An Asian investment group is eyeing up Íslandsbanki, one of the financial institutions created after Iceland’s economy collapsed, offering a ray of hope to creditors.
The North Atlantic country’s biggest three banks all collapsed in less than a week in 2008, succumbing to huge debts and sending the kroner and the nation’s economy plummeting. Creditors to the collapsed banks invested heavily in new domestic lenders that launched following the crisis and are still waiting to get their funds back.
ISB Holding ehf, a creditor group, has a 95 per cent stake in Íslandsbanki, which was launched on the back of failed bank Glitnir’s winding up. The remaining five per cent is owned by the government. Glitnir’s winding-up board confirmed that informal discussions have begun with the Asian group, but a formal offer has yet to be made.

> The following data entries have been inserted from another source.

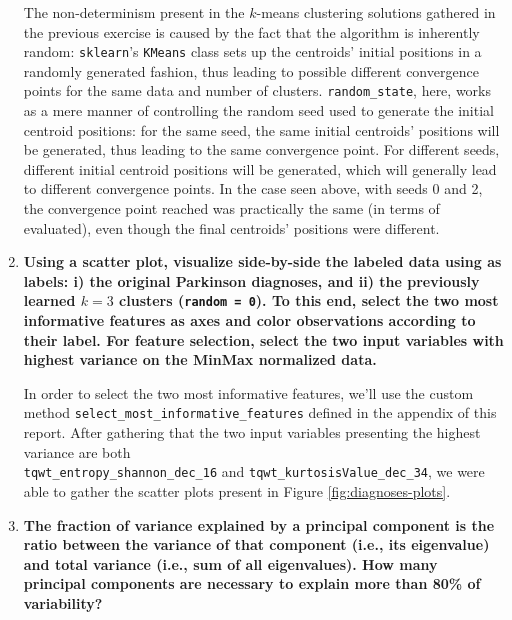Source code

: \documentclass[12pt]{article}
\begin{document}
\begin{enumerate}[leftmargin=\labelsep,resume]
        The non-determinism present in the $k$-means clustering solutions gathered
        in the previous exercise is caused by the fact that the algorithm is
        inherently random: \texttt{sklearn}'s \texttt{KMeans} class sets up
        the centroids' initial positions in a randomly generated fashion,
        thus leading to possible different convergence points for the same
        data and number of clusters. \texttt{random\_state}, here, works
        as a mere manner of controlling the random seed used to generate
        the initial centroid positions: for the same seed, the same
        initial centroids' positions will be generated, thus leading to
        the same convergence point. For different seeds, different
        initial centroid positions will be generated, which will generally lead
        to different convergence points. In the case seen above, with seeds 0
        and 2, the convergence point reached was practically the same (in terms of
        evaluated), even though the final centroids' positions were different.

        \pagebreak

  \item \textbf{Using a scatter plot, visualize side-by-side the labeled data using as labels: i) the original
          Parkinson diagnoses, and ii) the previously learned $k = 3$ clusters (\texttt{random = 0}). To this end, select
          the two most informative features as axes and color observations according to their label. For feature
          selection, select the two input variables with highest variance on the MinMax normalized data.}

        In order to select the two most informative features, we'll use the
        custom method \texttt{select\_most\_informative\_features} defined in
        the appendix of this report. After gathering that the two
        input variables presenting the highest variance are both \\
        \texttt{tqwt\_entropy\_shannon\_dec\_16} and
        \texttt{tqwt\_kurtosisValue\_dec\_34}, we were able to gather the
        scatter plots present in Figure \ref{fig:diagnoses-plots}.

  \item \textbf{The fraction of variance explained by a principal component is the ratio between the
          variance of that component (i.e., its eigenvalue) and total variance (i.e., sum of all eigenvalues).
          How many principal components are necessary to explain more than 80\% of variability?}


\end{enumerate}
\end{document}
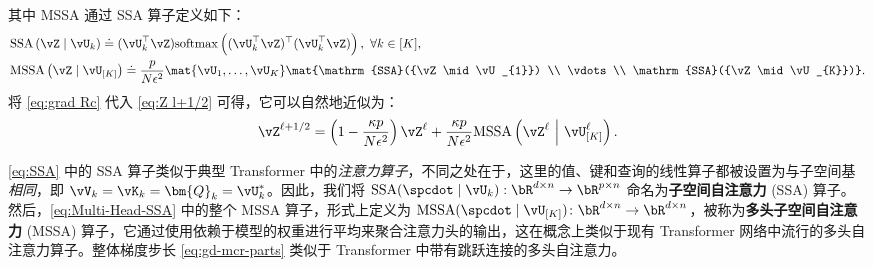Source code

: \documentclass[../../book-main_zh.tex]{subfiles}
\begin{document}
其中 MSSA 通过 SSA 算子定义如下：
\begin{align}
    & \mathrm{SSA}\left(\vZ \mid \vU_{k}\right)
    \doteq (\vU_{k}^\top
    \vZ)\mathrm{softmax}\left((\vU_{k}^\top\vZ)^\top(\vU_{k}^\top\vZ)\right),
    \ \forall k \in [K], \label{eq:SSA} \\
    & \mathrm{MSSA}\left(\vZ \mid \vU_{[K]}\right)
    \doteq \frac{p}{N\epsilon^2} \mat{\vU_{1}, \dots,
    \vU_{K}}\mat{\mathrm{SSA}({\vZ \mid \vU_{1}}) \\ \vdots
    \\ \mathrm{SSA}({\vZ \mid \vU_{K}})}.\label{eq:Multi-Head-SSA}
\end{align}
将 \eqref{eq:grad Rc} 代入 \eqref{eq:Z l+1/2} 可得，它可以自然地近似为：
\begin{equation}
    \vZ^{\ell + 1/2} = \left(1 - \frac{\kappa p}{N\epsilon^2}\right)
    \vZ^{\ell} + \frac{\kappa p}{N\epsilon^2}
    \mathrm{MSSA}\left(\vZ^{\ell}\ \middle|\ \vU_{[K]}^{\ell}\right).
    \label{eq:gd-mcr-parts}
\end{equation}

\begin{remark}
    \eqref{eq:SSA} 中的 SSA 算子类似于典型 Transformer \citep{vaswani2017attention} 中的\textit{注意力算子}，不同之处在于，这里的值、键和查询的线性算子都被设置为与子空间基\textit{相同}，即 $\vV_{k} = \vK_{k} = \bm{Q}_{k} = \vU_k^*$。因此，我们将 $\mathrm{SSA}({\spcdot\mid\vU_k}): \bR^{d\times n} \rightarrow \bR^{p\times n}$ 命名为\textbf{子空间自注意力} (SSA) 算子。然后，\eqref{eq:Multi-Head-SSA} 中的整个 MSSA 算子，形式上定义为 \(\mathrm{MSSA}({\spcdot \mid \vU_{[K]}}) \colon \bR^{d \times n} \to \bR^{d \times n}\)，被称为\textbf{多头子空间自注意力} (MSSA) 算子，它通过使用依赖于模型的权重进行平均来聚合注意力头的输出，这在概念上类似于现有 Transformer 网络中流行的多头自注意力算子。整体梯度步长 \eqref{eq:gd-mcr-parts} 类似于 Transformer 中带有跳跃连接的多头自注意力。
\end{remark}
\end{document}
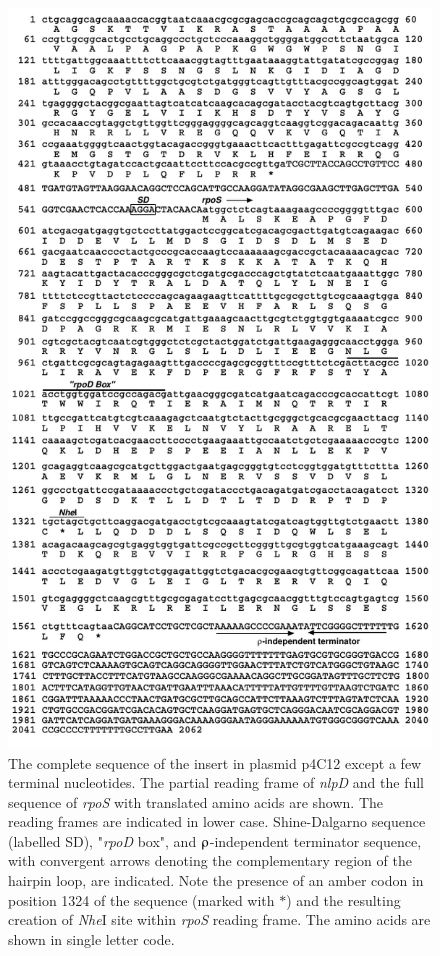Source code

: \begin{figure}[tbp]
\centering
\includegraphics{figures/chap3_4c12}
\caption[\emph{rpoS} homolog of Lz4W]{The complete sequence of the
insert in plasmid p4C12 except a few terminal nucleotides. The
partial reading frame of \emph{nlpD} and the full sequence of
\emph{rpoS} with translated amino acids are shown. The reading
frames are indicated in lower case. Shine-Dalgarno sequence
(labelled SD), "\emph{rpoD} box", and $\rhoup$-independent
terminator sequence, with convergent arrows denoting the
complementary region of the hairpin loop, are indicated. Note the
presence of an amber codon in position 1324 of the sequence
(marked with $\ast$) and the resulting creation of \emph{Nhe}I
site within \emph{rpoS} reading frame. The amino acids are shown
in single letter code.} \label{chap3:4c12}
\end{figure}

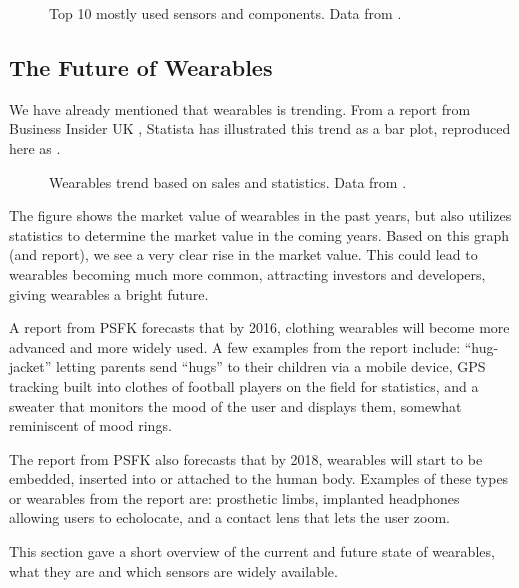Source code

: \begin{figure}[!htb]
    \centering
    
    \caption{Top 10 mostly used sensors and components. Data from \protect\cite{LISTOFWEARABLES}.}
    \label{fig:wearables-sensors}
\end{figure}

\subsection{The Future of Wearables}
We have already mentioned that wearables is trending. 
From a report from Business Insider UK \cite{WEARABLESTREND}, 
Statista \cite{WEARABLESTRENDNUMBERS} has illustrated this trend as a bar plot, 
reproduced here as .

\begin{figure}[!htb]
  \centering
  
  \caption{Wearables trend based on sales and statistics. Data from \protect\cite{WEARABLESTRENDNUMBERS}.}
  \label{fig:wearables-trend}
\end{figure}

The figure shows the market value of wearables in the past years, 
but also utilizes statistics to determine the market value in the coming years. 
Based on this graph (and report), 
we see a very clear rise in the market value. 
This could lead to wearables becoming much more common,
attracting investors and developers, 
giving wearables a bright future. 

A report from PSFK \cite{PSFK} forecasts that by 2016, 
clothing wearables will become more advanced and more widely used. 
A few examples from the report include: 
``hug-jacket'' letting parents send ``hugs'' to their children via a mobile device, 
GPS tracking built into clothes of football players on the field for statistics, 
and a sweater that monitors the mood of the user and displays them, somewhat reminiscent of mood rings.

The report from PSFK also forecasts that by 2018, 
wearables will start to be embedded, \ie inserted into or attached to the human body. 
Examples of these types or wearables from the report are: 
prosthetic limbs, implanted headphones allowing users to echolocate, 
and a contact lens that lets the user zoom.

This section gave a short overview of the current and future state of wearables, 
what they are and which sensors are widely available. 

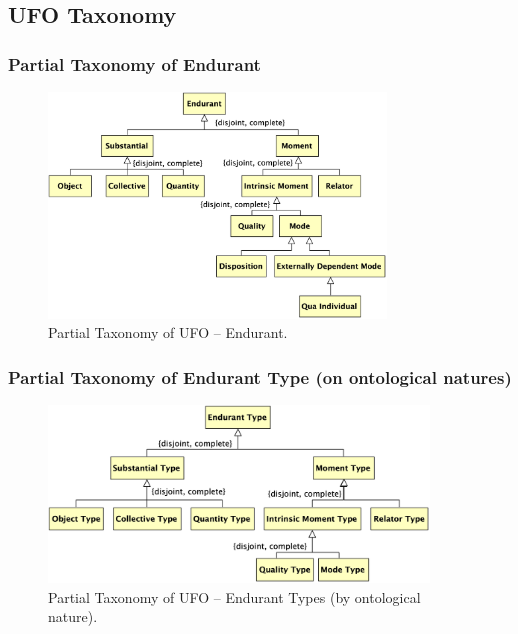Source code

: \documentclass{article}
\newcommand{\BeginEndurantTaxonomy}{88}
\newcommand{\EndEndurantTaxonomy}{145}
\begin{document}


\subsection{UFO Taxonomy}

\subsubsection{Partial Taxonomy of Endurant}

\begin{figure}[ht]
    \centering
    \includegraphics[width=0.8\textwidth]{diagrams/Endurant_Diagram.png}
    \caption{Partial Taxonomy of UFO -- Endurant.}
    \label{fig:ufo_taxonomy_endurant}
\end{figure}



\subsubsection{Partial Taxonomy of Endurant Type (on ontological natures)}

\begin{figure}[ht]
    \centering
    \includegraphics[width=0.9\textwidth]{diagrams/Endurant_Type_Natures_Diagram.png}
    \caption{Partial Taxonomy of UFO -- Endurant Types (by ontological nature).}
    \label{fig:ufo_taxonomy_endurant_types_natures}
\end{figure}
\end{document}
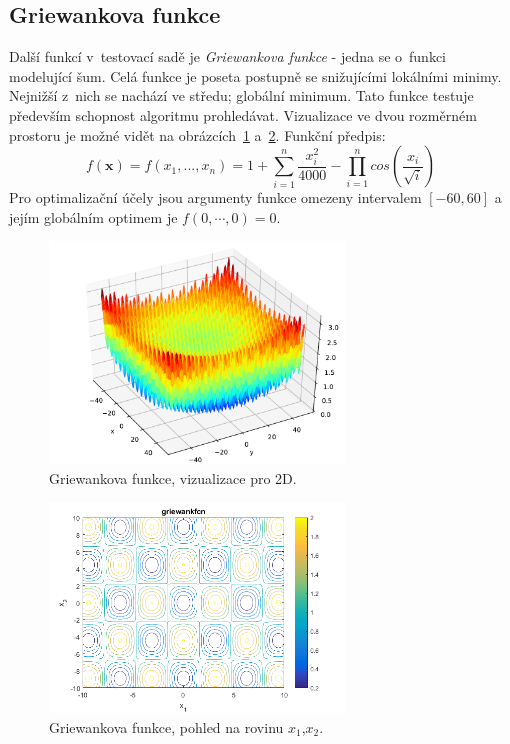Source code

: \subsection{Griewankova funkce}
Další funkcí v~testovací sadě je \textit{Griewankova funkce} - jedna se o~funkci modelující šum. Celá funkce je poseta postupně se snižujícími lokálními minimy. Nejnižší z~nich se nachází ve středu; globální minimum. Tato funkce testuje především schopnost algoritmu prohledávat. Vizualizace ve dvou rozměrném prostoru je možné vidět na obrázcích~\ref{fg:griewank} a~\ref{fg:griewankContour}. Funkční předpis:
\begin{equation}
f(\textbf{x}) = f(x_1, ..., x_n) = 1 + \sum_{i=1}^{n} \frac{x_i^{2}}{4000} - \prod_{i=1}^{n}cos(\frac{x_i}{\sqrt{i}})
\label{eq:griew}
\end{equation}
Pro optimalizační účely jsou argumenty funkce omezeny intervalem $[-60, 60]$ a jejím globálním optimem je $f(0, \cdots, 0) = 0$.

\begin{figure}[H]
	\centering
	\includegraphics[width=0.7\textwidth]{obrazky-figures/griewank.pdf}
	\caption{Griewankova funkce, vizualizace pro 2D.}
	\label{fg:griewank}
\end{figure}

\begin{figure}[H]
	\centering
	\includegraphics[width=0.7\textwidth]{obrazky-figures/griewankfcn_10_contour.png}
	\caption{Griewankova funkce, pohled na rovinu $x_1$,$x_2$.}
	\label{fg:griewankContour}
\end{figure}

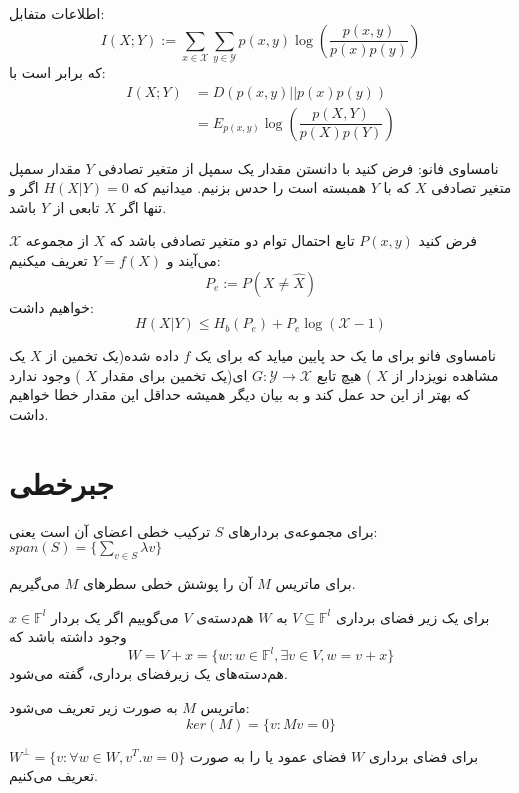 \begin{definition}
اطلاعات متفابل:
$$I(X; Y) := \sum_{x \in \mathcal{X}} \sum_{y \in \mathcal{Y}} p(x, y) \log(\dfrac{p(x, y)}{p(x)p(y)})$$
که برابر است با:
\begin{align*}
    I(X;Y) &= D(p(x, y) || p(x)p(y))
    \\
    &= E_{p(x, y)} \log(\dfrac{p(X, Y)}{p(X)p(Y)})
\end{align*}
\end{definition}
نامساوی فانو: فرض کنید با دانستن مقدار یک سمپل از متغیر تصادفی
$Y$
مقدار سمپل متغیر تصادفی
$X$
که با
$Y$
همبسته است را حدس بزنیم. میدانیم که
$H(X|Y) = 0$
اگر و تنها اگر
$X$
تابعی از
$Y$
باشد. 
\begin{theorem}[
	فانو
	]
فرض کنید
$P(x, y)$
تابع احتمال توام دو متغیر تصادفی باشد که
$X$
از مجموعه
$\mathcal{X}$
می‌آیند و
$Y = f(X)$
تعریف میکنیم:
$$P_e := P(X \neq \hat{X})$$
خواهیم داشت:
$$H(X|Y) \leq H_b(P_e) + P_e \log(\mathcal{X} - 1)$$
\end{theorem}
\begin{remark}
نامساوی فانو برای ما یک حد پایین میاید که برای یک
$f$
داده شده(یک تخمین از
$X$
 یک مشاهده نویزدار از
$X$
) هیچ تابع
$G:\mathcal{Y} \rightarrow \mathcal{X}$
ای(یک تخمین برای مقدار
$X$
) وجود ندارد که بهتر از این حد عمل کند و به بیان دیگر همیشه حداقل این مقدار خطا خواهیم داشت.
\end{remark}
\section{جبرخطی}
\begin{definition}
	برای مجموعه‌ی بردار‌های
	$S$
	ترکیب خطی اعضای آن است یعنی:
	$span(S) = \{ \sum\limits_{v \in S} \lambda v\}$
	
	برای ماتریس
	$M$
آن را پوشش خطی سطرهای 
$M$
می‌گیریم.
\end{definition}

\begin{definition}[
	همدسته
	]
	برای یک زیر فضای برداری
	$V \subseteq \mathbb{F}^l$
	به
	$W$
	هم‌دسته‌‌‌ی
	$V$
	می‌گوییم اگر یک بردار
	$x \in \mathbb{F}^l$
	وجود داشته باشد که
	$$W = V + x = \{w: w \in \mathbb{F}^l, \exists v \in V, w = v + x\}$$
	هم‌دسته‌های یک زیرفضای برداری،
	گفته می‌شود.
\end{definition}
\begin{definition}[
	هسته
	]
	ماتریس
	$M$
	به صورت زیر تعریف می‌شود:
	$$ker(M) = \{v: Mv = 0\}$$
\end{definition}
برای فضای برداری
$W$
فضای عمود یا
 را به صورت
$W^\bot = \{v: \forall w \in W, v^T.w = 0\}$
تعریف می‌کنیم.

Meanwhile, discussions with potential Nordic buyers have also been held as well as with other interested parties from Asia and the Americas.
Glitnir’s creditors were informed of the interest during a meeting in New York last week. Spokesman for the board Steinunn Guðbjartsdóttir said they were happy to be told about the possible interest and that it was a step forward, but noted that they were still in the early stages.
The board would not comment on the price that could be involved in any purchase; however, Icelandic daily Morgunblaðið reported that it could be in the region of 115bn kroner $971m for the 95 per cent stake.